## ASSIGNED TASK
What you produce should be every line from the data that includes "weights".

## DATA FOR THE TASK
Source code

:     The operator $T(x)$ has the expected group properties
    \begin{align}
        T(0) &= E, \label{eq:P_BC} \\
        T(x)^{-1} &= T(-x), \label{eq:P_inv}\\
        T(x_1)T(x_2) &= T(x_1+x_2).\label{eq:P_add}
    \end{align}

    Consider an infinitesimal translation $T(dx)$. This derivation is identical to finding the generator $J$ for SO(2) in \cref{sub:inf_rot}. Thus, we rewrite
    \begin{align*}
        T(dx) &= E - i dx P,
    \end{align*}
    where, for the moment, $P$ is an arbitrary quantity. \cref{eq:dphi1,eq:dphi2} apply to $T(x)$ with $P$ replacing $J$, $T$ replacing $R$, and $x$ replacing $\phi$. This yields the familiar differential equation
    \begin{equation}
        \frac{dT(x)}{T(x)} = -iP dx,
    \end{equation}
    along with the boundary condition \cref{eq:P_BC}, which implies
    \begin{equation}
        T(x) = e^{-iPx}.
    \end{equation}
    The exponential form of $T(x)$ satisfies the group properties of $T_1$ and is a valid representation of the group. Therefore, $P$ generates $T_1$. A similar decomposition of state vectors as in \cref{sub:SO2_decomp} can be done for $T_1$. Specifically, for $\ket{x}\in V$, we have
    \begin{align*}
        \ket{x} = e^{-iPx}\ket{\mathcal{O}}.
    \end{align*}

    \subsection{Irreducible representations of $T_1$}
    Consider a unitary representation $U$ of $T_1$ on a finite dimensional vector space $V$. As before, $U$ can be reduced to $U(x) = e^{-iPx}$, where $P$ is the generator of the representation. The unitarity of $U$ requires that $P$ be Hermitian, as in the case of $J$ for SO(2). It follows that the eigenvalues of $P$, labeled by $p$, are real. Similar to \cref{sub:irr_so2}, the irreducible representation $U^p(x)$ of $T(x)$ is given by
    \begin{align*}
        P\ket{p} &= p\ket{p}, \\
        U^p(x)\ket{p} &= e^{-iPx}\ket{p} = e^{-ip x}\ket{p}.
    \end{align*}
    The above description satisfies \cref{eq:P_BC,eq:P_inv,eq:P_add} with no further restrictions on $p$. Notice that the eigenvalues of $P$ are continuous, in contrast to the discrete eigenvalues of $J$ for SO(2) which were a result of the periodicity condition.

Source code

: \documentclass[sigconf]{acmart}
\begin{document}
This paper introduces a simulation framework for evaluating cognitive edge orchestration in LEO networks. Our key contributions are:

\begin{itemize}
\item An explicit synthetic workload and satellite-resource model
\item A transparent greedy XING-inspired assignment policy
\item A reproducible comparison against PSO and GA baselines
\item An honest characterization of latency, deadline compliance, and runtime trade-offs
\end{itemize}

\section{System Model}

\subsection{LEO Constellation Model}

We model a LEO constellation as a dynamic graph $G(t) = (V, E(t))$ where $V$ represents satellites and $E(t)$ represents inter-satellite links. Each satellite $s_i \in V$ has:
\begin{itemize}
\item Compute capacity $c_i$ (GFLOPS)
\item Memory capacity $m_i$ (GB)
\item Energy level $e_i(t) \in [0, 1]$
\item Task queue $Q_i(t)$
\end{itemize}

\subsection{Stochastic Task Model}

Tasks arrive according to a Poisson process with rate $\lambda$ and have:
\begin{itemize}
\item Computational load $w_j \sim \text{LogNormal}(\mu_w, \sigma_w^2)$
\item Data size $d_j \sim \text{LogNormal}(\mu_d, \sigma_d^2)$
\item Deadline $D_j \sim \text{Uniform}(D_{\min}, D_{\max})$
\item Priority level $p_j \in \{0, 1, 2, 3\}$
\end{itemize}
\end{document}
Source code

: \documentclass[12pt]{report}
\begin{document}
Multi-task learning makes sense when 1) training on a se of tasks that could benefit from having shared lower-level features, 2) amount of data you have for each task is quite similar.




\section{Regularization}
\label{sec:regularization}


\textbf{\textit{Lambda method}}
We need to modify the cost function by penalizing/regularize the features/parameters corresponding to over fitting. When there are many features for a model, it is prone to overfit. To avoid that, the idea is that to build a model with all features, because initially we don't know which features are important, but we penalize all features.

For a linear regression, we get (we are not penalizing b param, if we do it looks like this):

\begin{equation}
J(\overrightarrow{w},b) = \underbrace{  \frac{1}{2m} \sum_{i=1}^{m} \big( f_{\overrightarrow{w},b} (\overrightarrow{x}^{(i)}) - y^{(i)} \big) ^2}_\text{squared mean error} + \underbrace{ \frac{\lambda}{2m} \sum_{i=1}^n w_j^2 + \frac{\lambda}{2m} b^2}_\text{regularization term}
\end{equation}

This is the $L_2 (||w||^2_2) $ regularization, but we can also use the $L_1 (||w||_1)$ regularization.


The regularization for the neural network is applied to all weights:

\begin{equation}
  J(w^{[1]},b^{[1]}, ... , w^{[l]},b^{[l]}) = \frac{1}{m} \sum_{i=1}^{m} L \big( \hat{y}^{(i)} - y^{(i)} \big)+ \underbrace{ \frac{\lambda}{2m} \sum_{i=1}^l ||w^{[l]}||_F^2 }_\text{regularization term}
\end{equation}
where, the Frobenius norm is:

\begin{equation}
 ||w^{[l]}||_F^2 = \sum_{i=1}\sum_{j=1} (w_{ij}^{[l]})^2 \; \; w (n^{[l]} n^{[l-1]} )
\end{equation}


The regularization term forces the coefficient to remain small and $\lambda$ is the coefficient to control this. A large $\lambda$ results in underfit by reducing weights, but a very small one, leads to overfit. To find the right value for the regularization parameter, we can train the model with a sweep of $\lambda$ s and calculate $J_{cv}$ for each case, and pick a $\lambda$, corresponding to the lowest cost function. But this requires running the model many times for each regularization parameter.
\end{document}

## EXERCISE SOLUTION
The regularization for the neural network is applied to all weights:
The regularization term forces the coefficient to remain small and $\lambda$ is the coefficient to control this. A large $\lambda$ results in underfit by reducing weights, but a very small one, leads to overfit. To find the right value for the regularization parameter, we can train the model with a sweep of $\lambda$ s and calculate $J_{cv}$ for each case, and pick a $\lambda$, corresponding to the lowest cost function. But this requires running the model many times for each regularization parameter.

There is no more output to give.